> Exercise prompt:
Produce one exact copy of the records, no pictures.

> The records:
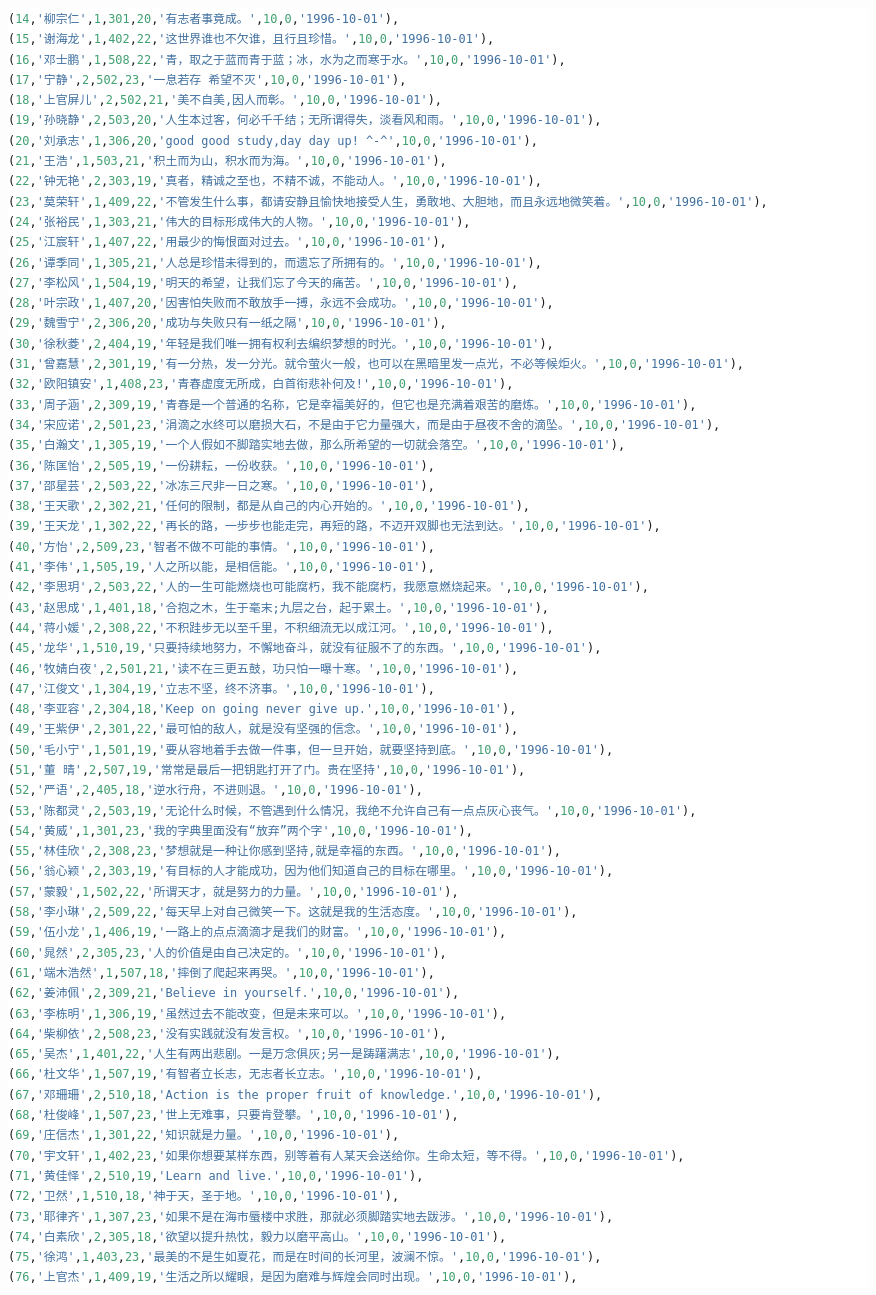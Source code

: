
 ```sql
(14,'柳宗仁',1,301,20,'有志者事竟成。',10,0,'1996-10-01'),
(15,'谢海龙',1,402,22,'这世界谁也不欠谁，且行且珍惜。',10,0,'1996-10-01'),
(16,'邓士鹏',1,508,22,'青，取之于蓝而青于蓝；冰，水为之而寒于水。',10,0,'1996-10-01'),
(17,'宁静',2,502,23,'一息若存 希望不灭',10,0,'1996-10-01'),
(18,'上官屏儿',2,502,21,'美不自美,因人而彰。',10,0,'1996-10-01'),
(19,'孙晓静',2,503,20,'人生本过客，何必千千结；无所谓得失，淡看风和雨。',10,0,'1996-10-01'),
(20,'刘承志',1,306,20,'good good study,day day up! ^-^',10,0,'1996-10-01'),
(21,'王浩',1,503,21,'积土而为山，积水而为海。',10,0,'1996-10-01'),
(22,'钟无艳',2,303,19,'真者，精诚之至也，不精不诚，不能动人。',10,0,'1996-10-01'),
(23,'莫荣轩',1,409,22,'不管发生什么事，都请安静且愉快地接受人生，勇敢地、大胆地，而且永远地微笑着。',10,0,'1996-10-01'),
(24,'张裕民',1,303,21,'伟大的目标形成伟大的人物。',10,0,'1996-10-01'),
(25,'江宸轩',1,407,22,'用最少的悔恨面对过去。',10,0,'1996-10-01'),
(26,'谭季同',1,305,21,'人总是珍惜未得到的，而遗忘了所拥有的。',10,0,'1996-10-01'),
(27,'李松风',1,504,19,'明天的希望，让我们忘了今天的痛苦。',10,0,'1996-10-01'),
(28,'叶宗政',1,407,20,'因害怕失败而不敢放手一搏，永远不会成功。',10,0,'1996-10-01'),
(29,'魏雪宁',2,306,20,'成功与失败只有一纸之隔',10,0,'1996-10-01'),
(30,'徐秋菱',2,404,19,'年轻是我们唯一拥有权利去编织梦想的时光。',10,0,'1996-10-01'),
(31,'曾嘉慧',2,301,19,'有一分热，发一分光。就令萤火一般，也可以在黑暗里发一点光，不必等候炬火。',10,0,'1996-10-01'),
(32,'欧阳镇安',1,408,23,'青春虚度无所成，白首衔悲补何及!',10,0,'1996-10-01'),
(33,'周子涵',2,309,19,'青春是一个普通的名称，它是幸福美好的，但它也是充满着艰苦的磨炼。',10,0,'1996-10-01'),
(34,'宋应诺',2,501,23,'涓滴之水终可以磨损大石，不是由于它力量强大，而是由于昼夜不舍的滴坠。',10,0,'1996-10-01'),
(35,'白瀚文',1,305,19,'一个人假如不脚踏实地去做，那么所希望的一切就会落空。',10,0,'1996-10-01'),
(36,'陈匡怡',2,505,19,'一份耕耘，一份收获。',10,0,'1996-10-01'),
(37,'邵星芸',2,503,22,'冰冻三尺非一日之寒。',10,0,'1996-10-01'),
(38,'王天歌',2,302,21,'任何的限制，都是从自己的内心开始的。',10,0,'1996-10-01'),
(39,'王天龙',1,302,22,'再长的路，一步步也能走完，再短的路，不迈开双脚也无法到达。',10,0,'1996-10-01'),
(40,'方怡',2,509,23,'智者不做不可能的事情。',10,0,'1996-10-01'),
(41,'李伟',1,505,19,'人之所以能，是相信能。',10,0,'1996-10-01'),
(42,'李思玥',2,503,22,'人的一生可能燃烧也可能腐朽，我不能腐朽，我愿意燃烧起来。',10,0,'1996-10-01'),
(43,'赵思成',1,401,18,'合抱之木，生于毫末;九层之台，起于累土。',10,0,'1996-10-01'),
(44,'蒋小媛',2,308,22,'不积跬步无以至千里，不积细流无以成江河。',10,0,'1996-10-01'),
(45,'龙华',1,510,19,'只要持续地努力，不懈地奋斗，就没有征服不了的东西。',10,0,'1996-10-01'),
(46,'牧婧白夜',2,501,21,'读不在三更五鼓，功只怕一曝十寒。',10,0,'1996-10-01'),
(47,'江俊文',1,304,19,'立志不坚，终不济事。',10,0,'1996-10-01'),
(48,'李亚容',2,304,18,'Keep on going never give up.',10,0,'1996-10-01'),
(49,'王紫伊',2,301,22,'最可怕的敌人，就是没有坚强的信念。',10,0,'1996-10-01'),
(50,'毛小宁',1,501,19,'要从容地着手去做一件事，但一旦开始，就要坚持到底。',10,0,'1996-10-01'),
(51,'董 晴',2,507,19,'常常是最后一把钥匙打开了门。贵在坚持',10,0,'1996-10-01'),
(52,'严语',2,405,18,'逆水行舟，不进则退。',10,0,'1996-10-01'),
(53,'陈都灵',2,503,19,'无论什么时候，不管遇到什么情况，我绝不允许自己有一点点灰心丧气。',10,0,'1996-10-01'),
(54,'黄威',1,301,23,'我的字典里面没有“放弃”两个字',10,0,'1996-10-01'),
(55,'林佳欣',2,308,23,'梦想就是一种让你感到坚持,就是幸福的东西。',10,0,'1996-10-01'),
(56,'翁心颖',2,303,19,'有目标的人才能成功，因为他们知道自己的目标在哪里。',10,0,'1996-10-01'),
(57,'蒙毅',1,502,22,'所谓天才，就是努力的力量。',10,0,'1996-10-01'),
(58,'李小琳',2,509,22,'每天早上对自己微笑一下。这就是我的生活态度。',10,0,'1996-10-01'),
(59,'伍小龙',1,406,19,'一路上的点点滴滴才是我们的财富。',10,0,'1996-10-01'),
(60,'晁然',2,305,23,'人的价值是由自己决定的。',10,0,'1996-10-01'),
(61,'端木浩然',1,507,18,'摔倒了爬起来再哭。',10,0,'1996-10-01'),
(62,'姜沛佩',2,309,21,'Believe in yourself.',10,0,'1996-10-01'),
(63,'李栋明',1,306,19,'虽然过去不能改变，但是未来可以。',10,0,'1996-10-01'),
(64,'柴柳依',2,508,23,'没有实践就没有发言权。',10,0,'1996-10-01'),
(65,'吴杰',1,401,22,'人生有两出悲剧。一是万念俱灰;另一是踌躇满志',10,0,'1996-10-01'),
(66,'杜文华',1,507,19,'有智者立长志，无志者长立志。',10,0,'1996-10-01'),
(67,'邓珊珊',2,510,18,'Action is the proper fruit of knowledge.',10,0,'1996-10-01'),
(68,'杜俊峰',1,507,23,'世上无难事，只要肯登攀。',10,0,'1996-10-01'),
(69,'庄信杰',1,301,22,'知识就是力量。',10,0,'1996-10-01'),
(70,'宇文轩',1,402,23,'如果你想要某样东西，别等着有人某天会送给你。生命太短，等不得。',10,0,'1996-10-01'),
(71,'黄佳怿',2,510,19,'Learn and live.',10,0,'1996-10-01'),
(72,'卫然',1,510,18,'神于天，圣于地。',10,0,'1996-10-01'),
(73,'耶律齐',1,307,23,'如果不是在海市蜃楼中求胜，那就必须脚踏实地去跋涉。',10,0,'1996-10-01'),
(74,'白素欣',2,305,18,'欲望以提升热忱，毅力以磨平高山。',10,0,'1996-10-01'),
(75,'徐鸿',1,403,23,'最美的不是生如夏花，而是在时间的长河里，波澜不惊。',10,0,'1996-10-01'),
(76,'上官杰',1,409,19,'生活之所以耀眼，是因为磨难与辉煌会同时出现。',10,0,'1996-10-01'),
```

> Task result:
Source code

:
 ```sql
(14,'柳宗仁',1,301,20,'有志者事竟成。',10,0,'1996-10-01'),
(15,'谢海龙',1,402,22,'这世界谁也不欠谁，且行且珍惜。',10,0,'1996-10-01'),
(16,'邓士鹏',1,508,22,'青，取之于蓝而青于蓝；冰，水为之而寒于水。',10,0,'1996-10-01'),
(17,'宁静',2,502,23,'一息若存 希望不灭',10,0,'1996-10-01'),
(18,'上官屏儿',2,502,21,'美不自美,因人而彰。',10,0,'1996-10-01'),
(19,'孙晓静',2,503,20,'人生本过客，何必千千结；无所谓得失，淡看风和雨。',10,0,'1996-10-01'),
(20,'刘承志',1,306,20,'good good study,day day up! ^-^',10,0,'1996-10-01'),
(21,'王浩',1,503,21,'积土而为山，积水而为海。',10,0,'1996-10-01'),
(22,'钟无艳',2,303,19,'真者，精诚之至也，不精不诚，不能动人。',10,0,'1996-10-01'),
(23,'莫荣轩',1,409,22,'不管发生什么事，都请安静且愉快地接受人生，勇敢地、大胆地，而且永远地微笑着。',10,0,'1996-10-01'),
(24,'张裕民',1,303,21,'伟大的目标形成伟大的人物。',10,0,'1996-10-01'),
(25,'江宸轩',1,407,22,'用最少的悔恨面对过去。',10,0,'1996-10-01'),
(26,'谭季同',1,305,21,'人总是珍惜未得到的，而遗忘了所拥有的。',10,0,'1996-10-01'),
(27,'李松风',1,504,19,'明天的希望，让我们忘了今天的痛苦。',10,0,'1996-10-01'),
(28,'叶宗政',1,407,20,'因害怕失败而不敢放手一搏，永远不会成功。',10,0,'1996-10-01'),
(29,'魏雪宁',2,306,20,'成功与失败只有一纸之隔',10,0,'1996-10-01'),
(30,'徐秋菱',2,404,19,'年轻是我们唯一拥有权利去编织梦想的时光。',10,0,'1996-10-01'),
(31,'曾嘉慧',2,301,19,'有一分热，发一分光。就令萤火一般，也可以在黑暗里发一点光，不必等候炬火。',10,0,'1996-10-01'),
(32,'欧阳镇安',1,408,23,'青春虚度无所成，白首衔悲补何及!',10,0,'1996-10-01'),
(33,'周子涵',2,309,19,'青春是一个普通的名称，它是幸福美好的，但它也是充满着艰苦的磨炼。',10,0,'1996-10-01'),
(34,'宋应诺',2,501,23,'涓滴之水终可以磨损大石，不是由于它力量强大，而是由于昼夜不舍的滴坠。',10,0,'1996-10-01'),
(35,'白瀚文',1,305,19,'一个人假如不脚踏实地去做，那么所希望的一切就会落空。',10,0,'1996-10-01'),
(36,'陈匡怡',2,505,19,'一份耕耘，一份收获。',10,0,'1996-10-01'),
(37,'邵星芸',2,503,22,'冰冻三尺非一日之寒。',10,0,'1996-10-01'),
(38,'王天歌',2,302,21,'任何的限制，都是从自己的内心开始的。',10,0,'1996-10-01'),
(39,'王天龙',1,302,22,'再长的路，一步步也能走完，再短的路，不迈开双脚也无法到达。',10,0,'1996-10-01'),
(40,'方怡',2,509,23,'智者不做不可能的事情。',10,0,'1996-10-01'),
(41,'李伟',1,505,19,'人之所以能，是相信能。',10,0,'1996-10-01'),
(42,'李思玥',2,503,22,'人的一生可能燃烧也可能腐朽，我不能腐朽，我愿意燃烧起来。',10,0,'1996-10-01'),
(43,'赵思成',1,401,18,'合抱之木，生于毫末;九层之台，起于累土。',10,0,'1996-10-01'),
(44,'蒋小媛',2,308,22,'不积跬步无以至千里，不积细流无以成江河。',10,0,'1996-10-01'),
(45,'龙华',1,510,19,'只要持续地努力，不懈地奋斗，就没有征服不了的东西。',10,0,'1996-10-01'),
(46,'牧婧白夜',2,501,21,'读不在三更五鼓，功只怕一曝十寒。',10,0,'1996-10-01'),
(47,'江俊文',1,304,19,'立志不坚，终不济事。',10,0,'1996-10-01'),
(48,'李亚容',2,304,18,'Keep on going never give up.',10,0,'1996-10-01'),
(49,'王紫伊',2,301,22,'最可怕的敌人，就是没有坚强的信念。',10,0,'1996-10-01'),
(50,'毛小宁',1,501,19,'要从容地着手去做一件事，但一旦开始，就要坚持到底。',10,0,'1996-10-01'),
(51,'董 晴',2,507,19,'常常是最后一把钥匙打开了门。贵在坚持',10,0,'1996-10-01'),
(52,'严语',2,405,18,'逆水行舟，不进则退。',10,0,'1996-10-01'),
(53,'陈都灵',2,503,19,'无论什么时候，不管遇到什么情况，我绝不允许自己有一点点灰心丧气。',10,0,'1996-10-01'),
(54,'黄威',1,301,23,'我的字典里面没有“放弃”两个字',10,0,'1996-10-01'),
(55,'林佳欣',2,308,23,'梦想就是一种让你感到坚持,就是幸福的东西。',10,0,'1996-10-01'),
(56,'翁心颖',2,303,19,'有目标的人才能成功，因为他们知道自己的目标在哪里。',10,0,'1996-10-01'),
(57,'蒙毅',1,502,22,'所谓天才，就是努力的力量。',10,0,'1996-10-01'),
(58,'李小琳',2,509,22,'每天早上对自己微笑一下。这就是我的生活态度。',10,0,'1996-10-01'),
(59,'伍小龙',1,406,19,'一路上的点点滴滴才是我们的财富。',10,0,'1996-10-01'),
(60,'晁然',2,305,23,'人的价值是由自己决定的。',10,0,'1996-10-01'),
(61,'端木浩然',1,507,18,'摔倒了爬起来再哭。',10,0,'1996-10-01'),
(62,'姜沛佩',2,309,21,'Believe in yourself.',10,0,'1996-10-01'),
(63,'李栋明',1,306,19,'虽然过去不能改变，但是未来可以。',10,0,'1996-10-01'),
(64,'柴柳依',2,508,23,'没有实践就没有发言权。',10,0,'1996-10-01'),
(65,'吴杰',1,401,22,'人生有两出悲剧。一是万念俱灰;另一是踌躇满志',10,0,'1996-10-01'),
(66,'杜文华',1,507,19,'有智者立长志，无志者长立志。',10,0,'1996-10-01'),
(67,'邓珊珊',2,510,18,'Action is the proper fruit of knowledge.',10,0,'1996-10-01'),
(68,'杜俊峰',1,507,23,'世上无难事，只要肯登攀。',10,0,'1996-10-01'),
(69,'庄信杰',1,301,22,'知识就是力量。',10,0,'1996-10-01'),
(70,'宇文轩',1,402,23,'如果你想要某样东西，别等着有人某天会送给你。生命太短，等不得。',10,0,'1996-10-01'),
(71,'黄佳怿',2,510,19,'Learn and live.',10,0,'1996-10-01'),
(72,'卫然',1,510,18,'神于天，圣于地。',10,0,'1996-10-01'),
(73,'耶律齐',1,307,23,'如果不是在海市蜃楼中求胜，那就必须脚踏实地去跋涉。',10,0,'1996-10-01'),
(74,'白素欣',2,305,18,'欲望以提升热忱，毅力以磨平高山。',10,0,'1996-10-01'),
(75,'徐鸿',1,403,23,'最美的不是生如夏花，而是在时间的长河里，波澜不惊。',10,0,'1996-10-01'),
(76,'上官杰',1,409,19,'生活之所以耀眼，是因为磨难与辉煌会同时出现。',10,0,'1996-10-01'),
```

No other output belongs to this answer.